***** Listed entries

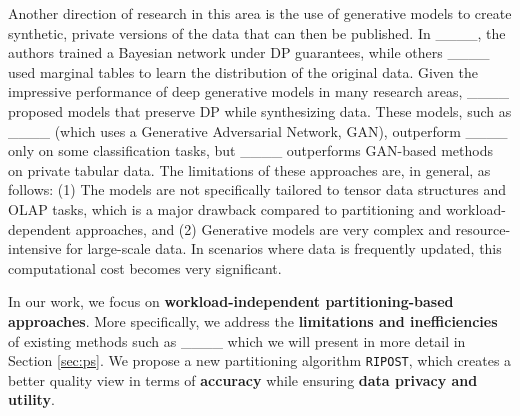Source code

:Another direction of research in this area is the use of generative models to create synthetic, private versions of the data that can then be published.  
In ____, the authors trained a Bayesian network under DP guarantees, while others ____ used marginal tables to learn the distribution of the original data.
Given the impressive performance of deep generative models in many research areas, ____ proposed models that preserve DP while synthesizing data. 
These models, such as ____ (which uses a Generative Adversarial Network, GAN), outperform ____ only on some classification tasks, but ____ outperforms GAN-based methods on private tabular data. 
The limitations of these approaches are, in general, as follows: (1) The models are not specifically tailored to tensor data structures and OLAP tasks, which is a major drawback compared to partitioning and workload-dependent approaches, and (2) Generative models are very complex and resource-intensive for large-scale data. In scenarios where data is frequently updated, this computational cost becomes very significant.\medskip

In our work, we focus on \textbf{workload-independent partitioning-based approaches}. 
More specifically, we address the \textbf{limitations and inefficiencies} of existing methods such as ____ which we will present in more detail in Section \ref{sec:ps}. 
We propose a new partitioning algorithm \texttt{RIPOST}, which creates a better quality view in terms of \textbf{accuracy} while ensuring \textbf{data privacy and utility}.


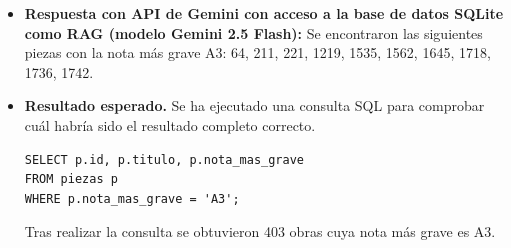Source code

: \begin{itemize}
No encontré más piezas cuya nota más grave sea A3. Si deseas que busque en otras partes del archivo, por favor házmelo saber."
\item \textbf{Respuesta con API de Gemini con acceso a la base de datos SQLite como RAG (modelo Gemini 2.5 Flash):} Se encontraron las siguientes piezas con la nota más grave A3: 64, 211, 221, 1219, 1535, 1562, 1645, 1718, 1736, 1742.  
\item \textbf{Resultado esperado.} Se ha ejecutado una consulta SQL para comprobar cuál habría sido el resultado completo correcto.
    \begin{verbatim}
SELECT p.id, p.titulo, p.nota_mas_grave
FROM piezas p
WHERE p.nota_mas_grave = 'A3';
    \end{verbatim}    
    Tras realizar la consulta se obtuvieron 403 obras cuya nota más grave es A3.
    
\end{itemize}

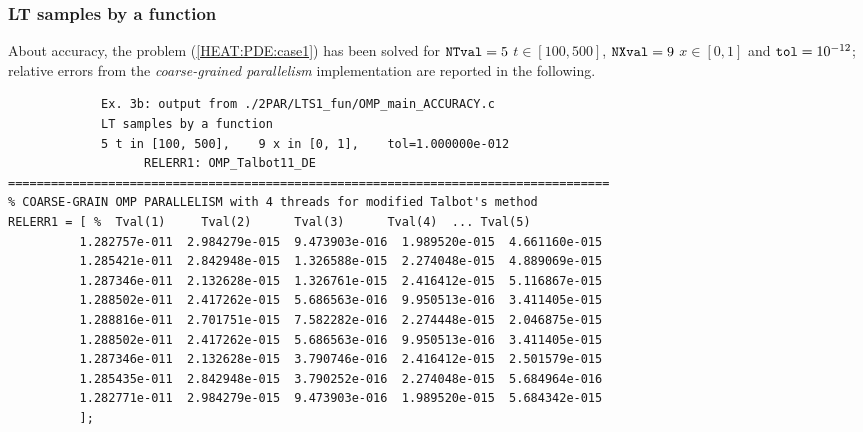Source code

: \documentclass[a4paper,10pt]{report}%
\begin{document}
\subsubsection{LT samples by a function}
About accuracy, the problem (\ref{HEAT:PDE:case1}) has been solved for ${\tt NTval}=5$ $t\in[100, 500]$,
${\tt NXval}=9$ $x\in[0,1]$ and ${\tt tol}=10^{-12}$; relative errors from the {\em coarse-grained parallelism}
implementation are reported in the following.
\begin{lstlisting}
             Ex. 3b: output from ./2PAR/LTS1_fun/OMP_main_ACCURACY.c
             LT samples by a function
             5 t in [100, 500],    9 x in [0, 1],    tol=1.000000e-012
                   RELERR1: OMP_Talbot11_DE
====================================================================================
% COARSE-GRAIN OMP PARALLELISM with 4 threads for modified Talbot's method
RELERR1 = [ %  Tval(1)     Tval(2)      Tval(3)      Tval(4)  ... Tval(5)
          1.282757e-011  2.984279e-015  9.473903e-016  1.989520e-015  4.661160e-015
          1.285421e-011  2.842948e-015  1.326588e-015  2.274048e-015  4.889069e-015
          1.287346e-011  2.132628e-015  1.326761e-015  2.416412e-015  5.116867e-015
          1.288502e-011  2.417262e-015  5.686563e-016  9.950513e-016  3.411405e-015
          1.288816e-011  2.701751e-015  7.582282e-016  2.274448e-015  2.046875e-015
          1.288502e-011  2.417262e-015  5.686563e-016  9.950513e-016  3.411405e-015
          1.287346e-011  2.132628e-015  3.790746e-016  2.416412e-015  2.501579e-015
          1.285435e-011  2.842948e-015  3.790252e-016  2.274048e-015  5.684964e-016
          1.282771e-011  2.984279e-015  9.473903e-016  1.989520e-015  5.684342e-015
          ];
\end{lstlisting}
\end{document}
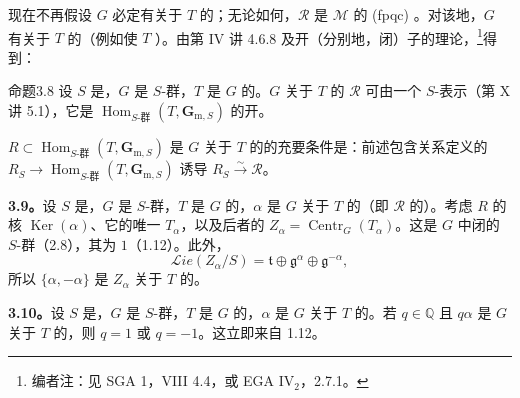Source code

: 现在不再假设 $G$ 必定有关于 $T$ 的；无论如何，$\mathscr R$ 是 $\mathscr M$ 的 (fpqc) 。对该地，$G$ 有关于 $T$ 的（例如使 $T$ ）。由第 IV 讲 4.6.8 及开（分别地，闭）子的理论，\footnote[30]{编者注：见 SGA 1，VIII 4.4，或 EGA IV$_2$，2.7.1。}得到：
\begin{SGAresult}{命题}{3.8}
设 $S$ 是，$G$ 是 $S$-群，$T$ 是 $G$ 的。$G$ 关于 $T$ 的 $\mathscr R$ 可由一个 $S$-表示（第 X 讲 5.1），它是 $\operatorname{Hom}_{S\text{-群}}(T,\mathbf G_{\mathrm m,S})$ 的开。

$R\subset\operatorname{Hom}_{S\text{-群}}(T,\mathbf G_{\mathrm m,S})$ 是 $G$ 关于 $T$ 的的充要条件是：前述包含关系定义的 $R_S\to\operatorname{Hom}_{S\text{-群}}(T,\mathbf G_{\mathrm m,S})$ 诱导 $R_S\xrightarrow{\sim}\mathscr R$。
\end{SGAresult}
\textbf{3.9。}设 $S$ 是，$G$ 是 $S$-群，$T$ 是 $G$ 的，$\alpha$ 是 $G$ 关于 $T$ 的（即 $\mathscr R$ 的）。考虑 $R$ 的核 $\operatorname{Ker}(\alpha)$、它的唯一 $T_\alpha$，以及后者的 $Z_\alpha=\operatorname{Centr}_G(T_\alpha)$。这是 $G$ 中闭的 $S$-群（2.8），其为 $1$（1.12）。此外，
\[
\mathscr{L}\!ie(Z_\alpha/S)=\mathfrak t\oplus\mathfrak g^\alpha\oplus\mathfrak g^{-\alpha},
\]
所以 $\{\alpha,-\alpha\}$ 是 $Z_\alpha$ 关于 $T$ 的。

\textbf{3.10。}设 $S$ 是，$G$ 是 $S$-群，$T$ 是 $G$ 的，$\alpha$ 是 $G$ 关于 $T$ 的。若 $q\in\mathbb Q$ 且 $q\alpha$ 是 $G$ 关于 $T$ 的，则 $q=1$ 或 $q=-1$。这立即来自 1.12。

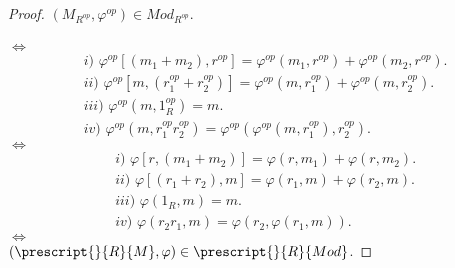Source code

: \documentclass{article}
\theoremstyle{definition}
\theoremstyle{plain}
\theoremstyle{plain}
\theoremstyle{definition}
\theoremstyle{definition}
\theoremstyle{definition}
\theoremstyle{definition}
\theoremstyle{definition}
\theoremstyle{definition}
\begin{document}
\begin{enumerate}[label=\textbf{Ej \arabic*.}]
\begin{proof}
$(M_{R^{op}},\varphi^{op})\in Mod_{R^{op}}$.\\\\
$\iff$
\begin{align*}
& i)\,\,\varphi^{op}[(m_1+m_2),r^{op}]=\varphi^{op}(m_1,r^{op})+\varphi^{op}(m_2,r^{op}).\\
& ii)\,\,\varphi^{op}[m,(r_1^{op}+r_2^{op})]=\varphi^{op}(m,r_1^{op})+\varphi^{op}(m,r_2^{op}).\\
& iii)\,\, \varphi^{op}(m,1_R^{op})=m.\\
& iv)\,\, \varphi^{op}(m,r_1^{op}r_2^{op})=\varphi^{op}(\varphi^{op}(m,r_1^{op}),r_2^{op}).
\end{align*}
 $\iff$
\begin{align*}
& i)\,\,\varphi[r,(m_1+m_2)]=\varphi(r,m_1)+\varphi(r,m_2).\\
& ii)\,\,\varphi[(r_1+r_2),m]=\varphi(r_1,m)+\varphi(r_2,m).\\
& iii)\,\, \varphi(1_R,m)=m.\\
& iv)\,\, \varphi(r_2r_1,m)=\varphi(r_2,\varphi(r_1,m)).
\end{align*}
 $\iff$\\
 
 $(\prescript{}{R}{M},\varphi)\in  \prescript{}{R}{Mod}$.
 \end{proof}
 

\end{enumerate}
\end{document}

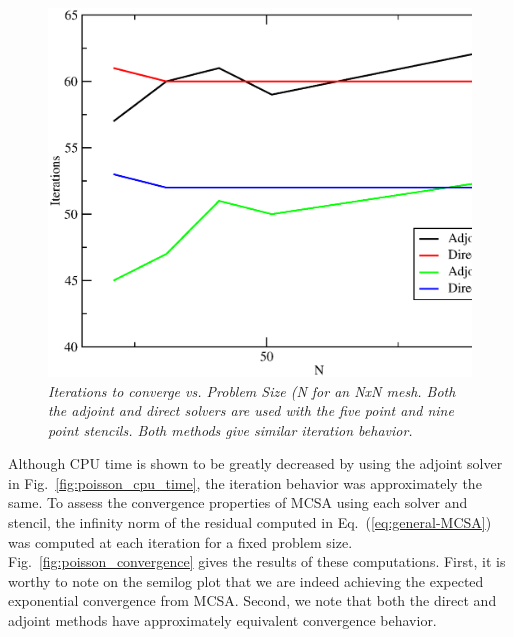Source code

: \documentclass[preprint,12pt]{elsarticle}
\begin{document}
\begin{figure}[htbp!]
  \centering
  \includegraphics[width=5in,clip]{Adjoint_Direct_Iterations.eps}
  \caption{\sl Iterations to converge vs. Problem Size (N for an NxN
    mesh. Both the adjoint and direct solvers are used with the five
    point and nine point stencils. Both methods give similar iteration
    behavior.}
  \label{fig:poisson_iterations}
\end{figure}

Although CPU time is shown to be greatly decreased by using the
adjoint solver in Fig.~\ref{fig:poisson_cpu_time}, the iteration
behavior was approximately the same. To assess the convergence
properties of MCSA using each solver and stencil, the infinity norm of
the residual computed in Eq.~(\ref{eq:general-MCSA}) was computed at
each iteration for a fixed problem
size. Fig.~\ref{fig:poisson_convergence} gives the results of these
computations. First, it is worthy to note on the semilog plot that we
are indeed achieving the expected exponential convergence from
MCSA. Second, we note that both the direct and adjoint methods have
approximately equivalent convergence behavior. 
\end{document}
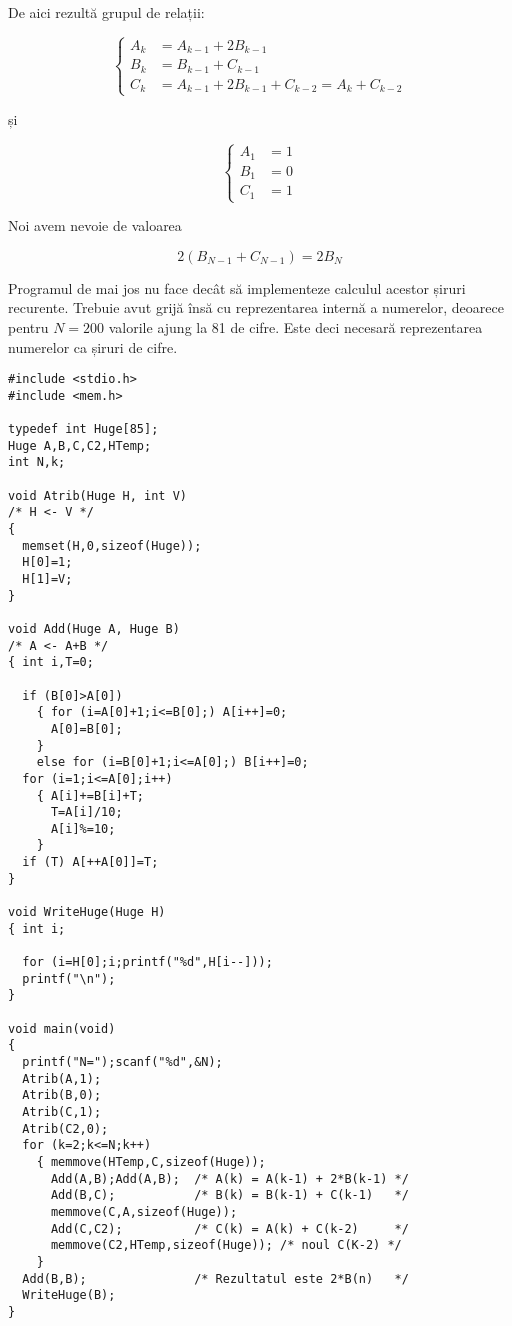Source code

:De aici rezultă grupul de relații:

\begin{equation}
  \begin{cases}
    A_k & = A_{k - 1} + 2B_{k - 1} \\
    B_k & = B_{k - 1} + C_{k - 1} \\
    C_k & = A_{k - 1} + 2B_{k - 1} + C_{k - 2} = A_k + C_{k - 2}
  \end{cases}
\end{equation}

și

\begin{equation}
  \begin{cases}
    A_1 & = 1 \\
    B_1 & = 0 \\
    C_1 & = 1
  \end{cases}
\end{equation}

Noi avem nevoie de valoarea 

\begin{equation}
  2(B_{N-1} + C_{N-1}) = 2B_N
\end{equation}

Programul de mai jos nu face decât să implementeze calculul acestor șiruri
recurente. Trebuie avut grijă însă cu reprezentarea internă a numerelor,
deoarece pentru $N=200$ valorile ajung la 81 de cifre. Este deci necesară
reprezentarea numerelor ca șiruri de cifre.

\begin{verbatim}
#include <stdio.h>
#include <mem.h>

typedef int Huge[85];
Huge A,B,C,C2,HTemp;
int N,k;

void Atrib(Huge H, int V)
/* H <- V */
{
  memset(H,0,sizeof(Huge));
  H[0]=1;
  H[1]=V;
}

void Add(Huge A, Huge B)
/* A <- A+B */
{ int i,T=0;

  if (B[0]>A[0])
    { for (i=A[0]+1;i<=B[0];) A[i++]=0;
      A[0]=B[0];
    }
    else for (i=B[0]+1;i<=A[0];) B[i++]=0;
  for (i=1;i<=A[0];i++)
    { A[i]+=B[i]+T;
      T=A[i]/10;
      A[i]%=10;
    }
  if (T) A[++A[0]]=T;
}

void WriteHuge(Huge H)
{ int i;

  for (i=H[0];i;printf("%d",H[i--]));
  printf("\n");
}

void main(void)
{
  printf("N=");scanf("%d",&N);
  Atrib(A,1);
  Atrib(B,0);
  Atrib(C,1);
  Atrib(C2,0);
  for (k=2;k<=N;k++)
    { memmove(HTemp,C,sizeof(Huge));
      Add(A,B);Add(A,B);  /* A(k) = A(k-1) + 2*B(k-1) */
      Add(B,C);           /* B(k) = B(k-1) + C(k-1)   */
      memmove(C,A,sizeof(Huge));
      Add(C,C2);          /* C(k) = A(k) + C(k-2)     */
      memmove(C2,HTemp,sizeof(Huge)); /* noul C(K-2) */
    }
  Add(B,B);               /* Rezultatul este 2*B(n)   */
  WriteHuge(B);
}
\end{verbatim}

**********

■ **Instructions to follow**
The required output is every line from the beginning of the material above through the line with "These models, such", exact and without pictures.

■ **Task output**
Source code

:Another direction of research in this area is the use of generative models to create synthetic, private versions of the data that can then be published.  
In ____, the authors trained a Bayesian network under DP guarantees, while others ____ used marginal tables to learn the distribution of the original data.
Given the impressive performance of deep generative models in many research areas, ____ proposed models that preserve DP while synthesizing data. 
These models, such as ____ (which uses a Generative Adversarial Network, GAN), outperform ____ only on some classification tasks, but ____ outperforms GAN-based methods on private tabular data. 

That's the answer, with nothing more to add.